> **Supplied data**
━━━

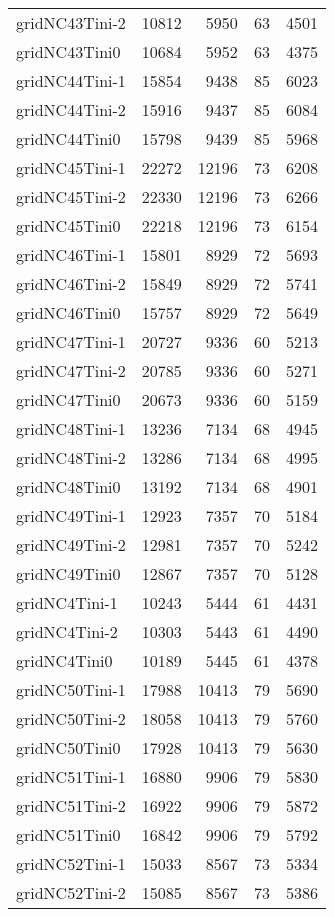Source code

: \begin{longtable}{lrrrr}
gridNC43Tini-2 & 10812 & 5950 & 63 & 4501 \\
gridNC43Tini0 & 10684 & 5952 & 63 & 4375 \\
gridNC44Tini-1 & 15854 & 9438 & 85 & 6023 \\
gridNC44Tini-2 & 15916 & 9437 & 85 & 6084 \\
gridNC44Tini0 & 15798 & 9439 & 85 & 5968 \\
gridNC45Tini-1 & 22272 & 12196 & 73 & 6208 \\
gridNC45Tini-2 & 22330 & 12196 & 73 & 6266 \\
gridNC45Tini0 & 22218 & 12196 & 73 & 6154 \\
gridNC46Tini-1 & 15801 & 8929 & 72 & 5693 \\
gridNC46Tini-2 & 15849 & 8929 & 72 & 5741 \\
gridNC46Tini0 & 15757 & 8929 & 72 & 5649 \\
gridNC47Tini-1 & 20727 & 9336 & 60 & 5213 \\
gridNC47Tini-2 & 20785 & 9336 & 60 & 5271 \\
gridNC47Tini0 & 20673 & 9336 & 60 & 5159 \\
gridNC48Tini-1 & 13236 & 7134 & 68 & 4945 \\
gridNC48Tini-2 & 13286 & 7134 & 68 & 4995 \\
gridNC48Tini0 & 13192 & 7134 & 68 & 4901 \\
gridNC49Tini-1 & 12923 & 7357 & 70 & 5184 \\
gridNC49Tini-2 & 12981 & 7357 & 70 & 5242 \\
gridNC49Tini0 & 12867 & 7357 & 70 & 5128 \\
gridNC4Tini-1 & 10243 & 5444 & 61 & 4431 \\
gridNC4Tini-2 & 10303 & 5443 & 61 & 4490 \\
gridNC4Tini0 & 10189 & 5445 & 61 & 4378 \\
gridNC50Tini-1 & 17988 & 10413 & 79 & 5690 \\
gridNC50Tini-2 & 18058 & 10413 & 79 & 5760 \\
gridNC50Tini0 & 17928 & 10413 & 79 & 5630 \\
gridNC51Tini-1 & 16880 & 9906 & 79 & 5830 \\
gridNC51Tini-2 & 16922 & 9906 & 79 & 5872 \\
gridNC51Tini0 & 16842 & 9906 & 79 & 5792 \\
gridNC52Tini-1 & 15033 & 8567 & 73 & 5334 \\
gridNC52Tini-2 & 15085 & 8567 & 73 & 5386 \\

\end{longtable}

━━━

Taking the line that contains "gridNC49Tini-1 & 12923 & 7357 & 70 & 5184 \\" as the starting point, copy every line through the end of the listing exactly, and write nothing further.

gridNC49Tini-1 & 12923 & 7357 & 70 & 5184 \\
gridNC49Tini-2 & 12981 & 7357 & 70 & 5242 \\
gridNC49Tini0 & 12867 & 7357 & 70 & 5128 \\
gridNC4Tini-1 & 10243 & 5444 & 61 & 4431 \\
gridNC4Tini-2 & 10303 & 5443 & 61 & 4490 \\
gridNC4Tini0 & 10189 & 5445 & 61 & 4378 \\
gridNC50Tini-1 & 17988 & 10413 & 79 & 5690 \\
gridNC50Tini-2 & 18058 & 10413 & 79 & 5760 \\
gridNC50Tini0 & 17928 & 10413 & 79 & 5630 \\
gridNC51Tini-1 & 16880 & 9906 & 79 & 5830 \\
gridNC51Tini-2 & 16922 & 9906 & 79 & 5872 \\
gridNC51Tini0 & 16842 & 9906 & 79 & 5792 \\
gridNC52Tini-1 & 15033 & 8567 & 73 & 5334 \\
gridNC52Tini-2 & 15085 & 8567 & 73 & 5386 \\

\end{longtable}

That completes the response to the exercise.